Start to finish, retype the entries exactly while omitting the pictures.

►

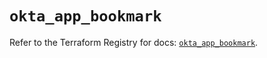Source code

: # `okta_app_bookmark`

Refer to the Terraform Registry for docs: [`okta_app_bookmark`](https://registry.terraform.io/providers/okta/okta/4.6.3/docs/resources/app_bookmark).

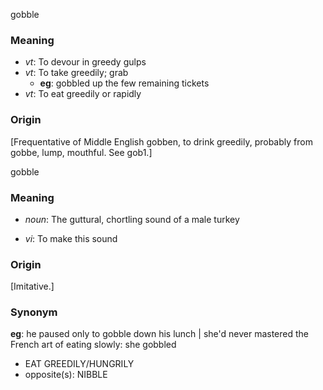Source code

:gobble
### Meaning
+ _vt_: To devour in greedy gulps
+ _vt_: To take greedily; grab
    + __eg__: gobbled up the few remaining tickets
+ _vt_: To eat greedily or rapidly

### Origin

[Frequentative of Middle English gobben, to drink greedily, probably from gobbe, lump, mouthful. See gob1.]

gobble
### Meaning
+ _noun_: The guttural, chortling sound of a male turkey

+ _vi_: To make this sound

### Origin

[Imitative.]

### Synonym

__eg__: he paused only to gobble down his lunch | she'd never mastered the French art of eating slowly: she gobbled

+ EAT GREEDILY/HUNGRILY
+ opposite(s): NIBBLE


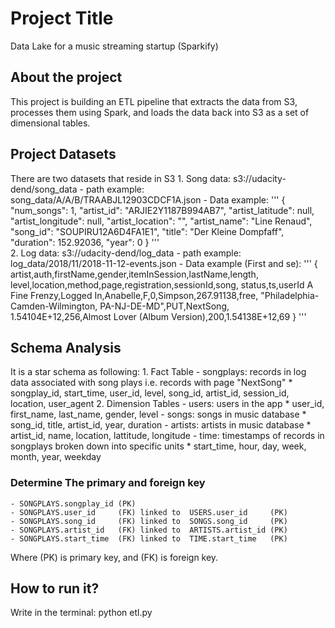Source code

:# Project Title

Data Lake for a music streaming startup (Sparkify)

## About the project

This project is building an ETL pipeline that extracts the data from S3, processes them using Spark, and loads the data back into S3 as a set of dimensional tables.

## Project Datasets

There are two datasets that reside in S3
    1. Song data: s3://udacity-dend/song_data
        - path example: song_data/A/A/B/TRAABJL12903CDCF1A.json
        - Data example: 
            '''
            {
                "num_songs": 1, 
                "artist_id": "ARJIE2Y1187B994AB7", 
                "artist_latitude": null, 
                "artist_longitude": null, 
                "artist_location": "", 
                "artist_name": "Line Renaud", 
                "song_id": "SOUPIRU12A6D4FA1E1", 
                "title": "Der Kleine Dompfaff", 
                "duration": 152.92036, 
                "year": 0
            }
            '''         
    2. Log data: s3://udacity-dend/log_data
        - path example: log_data/2018/11/2018-11-12-events.json
        - Data example (First and se): 
            '''
            {
              artist,auth,firstName,gender,itemInSession,lastName,length,
                    level,location,method,page,registration,sessionId,song,
                    status,ts,userId
              A Fine Frenzy,Logged In,Anabelle,F,0,Simpson,267.91138,free,
                    "Philadelphia-Camden-Wilmington, PA-NJ-DE-MD",PUT,NextSong,
                    1.54104E+12,256,Almost Lover (Album Version),200,1.54138E+12,69
            }
            '''
            
## Schema Analysis

It is a star schema as following:
    1. Fact Table
       - songplays: records in log data associated with song plays i.e. records with page "NextSong"
            * songplay_id, 
                start_time, 
                user_id, 
                level, 
                song_id,
                artist_id, 
                session_id, 
                location, 
                user_agent
    2. Dimension Tables
        - users: users in the app
            * user_id, 
                first_name, 
                last_name, 
                gender, 
                level
        - songs: songs in music database
            * song_id, 
                title, 
                artist_id, 
                year, 
                duration
        - artists: artists in music database
            * artist_id, 
                name, 
                location, 
                lattitude, 
                longitude
        - time: timestamps of records in songplays broken down into specific units
            * start_time, 
                hour, 
                day, 
                week, 
                month, 
                year, 
                weekday

### Determine The primary and foreign key

    - SONGPLAYS.songplay_id (PK)
    - SONGPLAYS.user_id     (FK) linked to  USERS.user_id     (PK)
    - SONGPLAYS.song_id     (FK) linked to  SONGS.song_id     (PK)
    - SONGPLAYS.artist_id   (FK) linked to  ARTISTS.artist_id (PK)
    - SONGPLAYS.start_time  (FK) linked to  TIME.start_time   (PK)
Where (PK) is primary key, and (FK) is foreign key.

## How to run it?

Write in the terminal:
    python etl.py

◄

ANSWER BOX:
Source code

: # `okta_app_bookmark`

Refer to the Terraform Registry for docs: [`okta_app_bookmark`](https://registry.terraform.io/providers/okta/okta/4.6.3/docs/resources/app_bookmark).

Source code

:gobble
### Meaning
+ _vt_: To devour in greedy gulps
+ _vt_: To take greedily; grab
    + __eg__: gobbled up the few remaining tickets
+ _vt_: To eat greedily or rapidly

### Origin

[Frequentative of Middle English gobben, to drink greedily, probably from gobbe, lump, mouthful. See gob1.]

gobble
### Meaning
+ _noun_: The guttural, chortling sound of a male turkey

+ _vi_: To make this sound

### Origin

[Imitative.]

### Synonym

__eg__: he paused only to gobble down his lunch | she'd never mastered the French art of eating slowly: she gobbled

+ EAT GREEDILY/HUNGRILY
+ opposite(s): NIBBLE


Source code

:# Project Title

Data Lake for a music streaming startup (Sparkify)

## About the project

This project is building an ETL pipeline that extracts the data from S3, processes them using Spark, and loads the data back into S3 as a set of dimensional tables.

## Project Datasets

There are two datasets that reside in S3
    1. Song data: s3://udacity-dend/song_data
        - path example: song_data/A/A/B/TRAABJL12903CDCF1A.json
        - Data example: 
            '''
            {
                "num_songs": 1, 
                "artist_id": "ARJIE2Y1187B994AB7", 
                "artist_latitude": null, 
                "artist_longitude": null, 
                "artist_location": "", 
                "artist_name": "Line Renaud", 
                "song_id": "SOUPIRU12A6D4FA1E1", 
                "title": "Der Kleine Dompfaff", 
                "duration": 152.92036, 
                "year": 0
            }
            '''         
    2. Log data: s3://udacity-dend/log_data
        - path example: log_data/2018/11/2018-11-12-events.json
        - Data example (First and se): 
            '''
            {
              artist,auth,firstName,gender,itemInSession,lastName,length,
                    level,location,method,page,registration,sessionId,song,
                    status,ts,userId
              A Fine Frenzy,Logged In,Anabelle,F,0,Simpson,267.91138,free,
                    "Philadelphia-Camden-Wilmington, PA-NJ-DE-MD",PUT,NextSong,
                    1.54104E+12,256,Almost Lover (Album Version),200,1.54138E+12,69
            }
            '''
            
## Schema Analysis

It is a star schema as following:
    1. Fact Table
       - songplays: records in log data associated with song plays i.e. records with page "NextSong"
            * songplay_id, 
                start_time, 
                user_id, 
                level, 
                song_id,
                artist_id, 
                session_id, 
                location, 
                user_agent
    2. Dimension Tables
        - users: users in the app
            * user_id, 
                first_name, 
                last_name, 
                gender, 
                level
        - songs: songs in music database
            * song_id, 
                title, 
                artist_id, 
                year, 
                duration
        - artists: artists in music database
            * artist_id, 
                name, 
                location, 
                lattitude, 
                longitude
        - time: timestamps of records in songplays broken down into specific units
            * start_time, 
                hour, 
                day, 
                week, 
                month, 
                year, 
                weekday

### Determine The primary and foreign key

    - SONGPLAYS.songplay_id (PK)
    - SONGPLAYS.user_id     (FK) linked to  USERS.user_id     (PK)
    - SONGPLAYS.song_id     (FK) linked to  SONGS.song_id     (PK)
    - SONGPLAYS.artist_id   (FK) linked to  ARTISTS.artist_id (PK)
    - SONGPLAYS.start_time  (FK) linked to  TIME.start_time   (PK)
Where (PK) is primary key, and (FK) is foreign key.

## How to run it?

Write in the terminal:
    python etl.py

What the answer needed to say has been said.